Notes on Formal Language Design
by Crutcher Dunnavant
current status "Work in Progress"
last updated 2005-04-14

Abstract
A great deal of work has been done in Linguistics, Semiotics, Semantics, Computer Science, and Mathematics towards developing methods for analyzing the articulations of formal languages, describing their semantic fields, and the relationships between them, and producing translators and interpreters by which these languages may be given impetus to affect the world. By contrast, very little work has been done to provide teachable techniques for the design and development of the semantic fields and articulations of formal languages. This work attempts to address some of the issues in this space. Trading on the incredible importance of formal languages in a technical society, any addition to the field of language design would have an immense value.

Preface
This document is much more than a draft, it is the kernel of my doctoral dissertation. As such, it will undergo many, many revisions during the next several years. Owing to positive past experiences, I hold continuous review in exceedingly high esteem, so the most current version of this document will always be online. Sections will frequently change, or be woefully incomplete, and spell checking, which I view as a cleanup process, will be done with incredible infrequency. I welcome your feedback, just not on the spelling.
1. Introduction
1.1. What is a Formal Language?
In which is described Natural and Formal Language, and in which the decision process of "Does a Formal Semantics exist for a language?" is given to distinguish between the two.
1.2. Why Formal Language Design is Needed
In which Formal Language Design is placed in context with other fields.
1.3. Who Should Read This Book
In which the educational background of the assumed reader is described, along with needs which this book can meet for different individuals.
2. Do you need a new Formal Language?
Overview: A discussion which will guide the reader through a cost/benefit analysis of the language the reader wishes to implement. Note that this discussion must be biased towards "No, you don't need a new language"; most situations do not require a new language (implementation and education costs will never be free) and the act of proving that a new language is needed, by listing points of inadequacy of existing languages, will have the side effect of pre-labeling most of the points of articulation around which the new language should be structured (though the reader may not realize this while they construct their proof).
2.1. A Language Creation Decision Process
In which is presented a process by which can be decided if a new language is indicated. This process will generate a collection of needs which will be used in later stages.
3. Linguistics for Formal Language Design
3.1. History
In which is presented a framework for understanding the history of linguistics up to the present, with citations and references to major works and influential writers. Including: de Saussure [saussure:linguistics], Chomsky, Derrida, Lyons, etc.
3.2. Signification
In which is presented a sketch of Semiotics.
3.3. Dialog
In which is presented a sketch of Semantics.
3.4. Differentiation and Analogical Reasoning
In which is presented the forces of differentiation and analogical reasoning on language, and the dynamic balance which exists between them. Including an attempt to characterize languages which are in balance (good, effective, efficient) against those which are not (verbose, ambiguous).
3.5. A Linguistic Framework
In which is presented Semiotics, Semantics, Grammar, and Transformation as framework for the analysis and understanding of language.
4. Semiotics for Formal Language Design
Overview: A presentation of Semiotics, followed by a discussion which guides the reader through an evolution of their proof of need to a description of the paradigmatic fields of their language. The presentation of Semiotics should be grounded in theory (with appropriate references for deeper study), but extremely light on history.
4.1. The Structure of the Sign
Overview: an introduction to the internal structure of the sign, denotation, connotation, and paradigmatic structural connotation.
4.2. The Arbitrariness of the Sign
Overview: an introduction to the Arbitrariness of the Sign, motivated and un-motivated sign choice, and more and less relatively motivated languages.
4.3. Oppositional Relationships
Overview: introduction to semantic fields / paradigms.
4.4. Positional Relationships
Overview: introduction to syntactic relationships.
4.5. Lexical Fields
The sense of a lexeme is therefore a conceptual area within a conceptual field, and any conceptual area that is associated with a lexeme, as its sense, is a concept. [lyons:semantics1 pp. 254]
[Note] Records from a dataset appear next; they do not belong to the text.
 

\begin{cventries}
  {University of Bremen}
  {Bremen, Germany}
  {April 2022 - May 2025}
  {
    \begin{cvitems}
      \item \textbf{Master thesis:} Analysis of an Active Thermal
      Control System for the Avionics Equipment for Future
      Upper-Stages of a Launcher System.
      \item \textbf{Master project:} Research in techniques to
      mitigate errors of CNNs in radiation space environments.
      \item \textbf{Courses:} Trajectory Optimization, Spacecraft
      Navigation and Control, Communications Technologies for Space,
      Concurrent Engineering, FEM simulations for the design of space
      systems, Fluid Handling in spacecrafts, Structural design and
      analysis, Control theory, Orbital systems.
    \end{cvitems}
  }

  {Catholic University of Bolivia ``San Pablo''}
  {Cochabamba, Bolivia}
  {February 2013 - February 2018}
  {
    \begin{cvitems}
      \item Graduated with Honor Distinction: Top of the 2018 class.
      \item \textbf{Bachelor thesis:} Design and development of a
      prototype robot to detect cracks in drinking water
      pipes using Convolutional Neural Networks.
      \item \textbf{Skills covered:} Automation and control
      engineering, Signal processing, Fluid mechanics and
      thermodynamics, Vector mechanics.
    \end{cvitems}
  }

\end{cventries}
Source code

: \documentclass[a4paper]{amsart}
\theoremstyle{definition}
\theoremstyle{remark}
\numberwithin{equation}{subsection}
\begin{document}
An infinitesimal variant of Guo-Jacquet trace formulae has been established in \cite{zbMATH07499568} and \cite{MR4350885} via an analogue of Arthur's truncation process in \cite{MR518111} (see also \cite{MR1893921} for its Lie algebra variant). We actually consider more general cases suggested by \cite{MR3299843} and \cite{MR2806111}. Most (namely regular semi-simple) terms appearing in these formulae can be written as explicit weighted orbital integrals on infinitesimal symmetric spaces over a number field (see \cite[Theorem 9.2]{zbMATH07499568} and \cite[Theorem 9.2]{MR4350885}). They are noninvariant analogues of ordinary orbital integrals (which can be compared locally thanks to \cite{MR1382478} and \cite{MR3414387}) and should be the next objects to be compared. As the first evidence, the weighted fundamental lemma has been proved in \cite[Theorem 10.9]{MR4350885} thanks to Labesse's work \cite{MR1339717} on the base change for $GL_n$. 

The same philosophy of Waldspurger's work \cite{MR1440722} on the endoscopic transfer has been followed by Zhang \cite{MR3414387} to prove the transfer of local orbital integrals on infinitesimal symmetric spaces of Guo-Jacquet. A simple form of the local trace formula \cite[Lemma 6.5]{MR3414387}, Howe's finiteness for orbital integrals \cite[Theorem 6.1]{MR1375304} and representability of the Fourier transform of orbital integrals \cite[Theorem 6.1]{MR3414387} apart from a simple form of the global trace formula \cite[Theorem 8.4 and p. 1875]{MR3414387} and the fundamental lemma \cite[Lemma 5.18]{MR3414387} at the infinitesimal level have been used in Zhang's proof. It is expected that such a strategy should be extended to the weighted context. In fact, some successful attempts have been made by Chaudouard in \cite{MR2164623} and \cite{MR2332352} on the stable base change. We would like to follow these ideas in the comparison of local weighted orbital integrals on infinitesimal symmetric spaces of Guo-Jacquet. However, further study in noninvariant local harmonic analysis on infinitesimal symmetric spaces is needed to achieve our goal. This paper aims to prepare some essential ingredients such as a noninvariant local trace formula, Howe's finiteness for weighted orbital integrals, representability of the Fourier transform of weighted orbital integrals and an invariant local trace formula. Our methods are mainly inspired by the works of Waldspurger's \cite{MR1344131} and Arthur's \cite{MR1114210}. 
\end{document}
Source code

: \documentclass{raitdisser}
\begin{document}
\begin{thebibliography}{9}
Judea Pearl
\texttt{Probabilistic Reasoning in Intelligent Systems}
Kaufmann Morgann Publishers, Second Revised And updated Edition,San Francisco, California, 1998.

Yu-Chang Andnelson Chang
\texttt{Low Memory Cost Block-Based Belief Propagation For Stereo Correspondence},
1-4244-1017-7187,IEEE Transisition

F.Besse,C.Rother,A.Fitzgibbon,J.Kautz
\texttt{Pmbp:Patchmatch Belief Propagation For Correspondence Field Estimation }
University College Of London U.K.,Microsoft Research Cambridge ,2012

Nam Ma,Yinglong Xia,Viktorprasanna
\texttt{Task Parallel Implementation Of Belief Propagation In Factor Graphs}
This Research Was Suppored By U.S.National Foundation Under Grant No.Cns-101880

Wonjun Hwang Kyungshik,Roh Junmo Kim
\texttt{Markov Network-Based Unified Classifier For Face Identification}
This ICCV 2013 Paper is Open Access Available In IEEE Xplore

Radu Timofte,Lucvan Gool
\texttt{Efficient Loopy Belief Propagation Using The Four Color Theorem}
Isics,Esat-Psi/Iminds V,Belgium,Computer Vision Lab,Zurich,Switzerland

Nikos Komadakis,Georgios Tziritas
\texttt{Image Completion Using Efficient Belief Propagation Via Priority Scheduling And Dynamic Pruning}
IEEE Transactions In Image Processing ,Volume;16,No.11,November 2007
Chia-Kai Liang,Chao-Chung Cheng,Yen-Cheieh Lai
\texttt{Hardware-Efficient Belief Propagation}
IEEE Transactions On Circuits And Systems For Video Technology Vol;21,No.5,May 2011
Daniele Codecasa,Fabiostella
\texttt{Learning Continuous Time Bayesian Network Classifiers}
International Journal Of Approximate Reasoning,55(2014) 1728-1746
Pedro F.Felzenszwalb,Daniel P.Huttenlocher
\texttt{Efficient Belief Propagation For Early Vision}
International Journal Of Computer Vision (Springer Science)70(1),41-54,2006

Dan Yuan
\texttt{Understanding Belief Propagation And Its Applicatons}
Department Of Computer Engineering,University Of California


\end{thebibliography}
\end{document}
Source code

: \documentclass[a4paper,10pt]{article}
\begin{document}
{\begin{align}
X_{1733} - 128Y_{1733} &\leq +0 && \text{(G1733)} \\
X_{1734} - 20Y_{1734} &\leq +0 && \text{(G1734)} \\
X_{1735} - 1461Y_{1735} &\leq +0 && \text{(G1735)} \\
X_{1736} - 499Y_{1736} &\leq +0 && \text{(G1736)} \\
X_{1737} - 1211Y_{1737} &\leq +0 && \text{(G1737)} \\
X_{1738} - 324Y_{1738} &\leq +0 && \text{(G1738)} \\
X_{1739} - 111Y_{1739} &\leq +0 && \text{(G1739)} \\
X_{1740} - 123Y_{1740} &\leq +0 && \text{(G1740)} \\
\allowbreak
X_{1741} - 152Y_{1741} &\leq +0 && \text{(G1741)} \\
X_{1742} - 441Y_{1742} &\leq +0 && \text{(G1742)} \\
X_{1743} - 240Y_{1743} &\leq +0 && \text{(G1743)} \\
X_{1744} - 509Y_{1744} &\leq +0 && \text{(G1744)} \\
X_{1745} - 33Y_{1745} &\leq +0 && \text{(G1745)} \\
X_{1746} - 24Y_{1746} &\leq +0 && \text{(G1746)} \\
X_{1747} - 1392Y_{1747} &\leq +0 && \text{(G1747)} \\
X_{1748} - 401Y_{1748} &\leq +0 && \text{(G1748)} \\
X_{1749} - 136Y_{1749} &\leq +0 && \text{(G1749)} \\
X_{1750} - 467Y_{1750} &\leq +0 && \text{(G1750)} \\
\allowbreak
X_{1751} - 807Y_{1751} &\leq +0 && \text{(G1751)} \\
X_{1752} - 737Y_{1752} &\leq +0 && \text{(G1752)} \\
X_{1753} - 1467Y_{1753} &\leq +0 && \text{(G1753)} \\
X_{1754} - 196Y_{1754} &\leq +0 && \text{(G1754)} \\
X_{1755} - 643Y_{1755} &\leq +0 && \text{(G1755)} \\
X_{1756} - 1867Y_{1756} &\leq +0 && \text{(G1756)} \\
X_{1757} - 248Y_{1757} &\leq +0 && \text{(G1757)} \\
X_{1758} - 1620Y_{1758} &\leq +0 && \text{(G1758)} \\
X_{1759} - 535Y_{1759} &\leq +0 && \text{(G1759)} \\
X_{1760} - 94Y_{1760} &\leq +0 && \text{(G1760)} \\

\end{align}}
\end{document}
Additionally, the set of lexemes which collectively cover a conceptual field make up the covering lexical field.

So, to use the cononical example, if we wish to discuss color in a language, then the collection of all conceptual understandings of color make up the conceptual field of color; and we break this field up into various conceptual areas, each of which we associate with a lexeme. The set of these lexemes make up the lexical field of color in the language.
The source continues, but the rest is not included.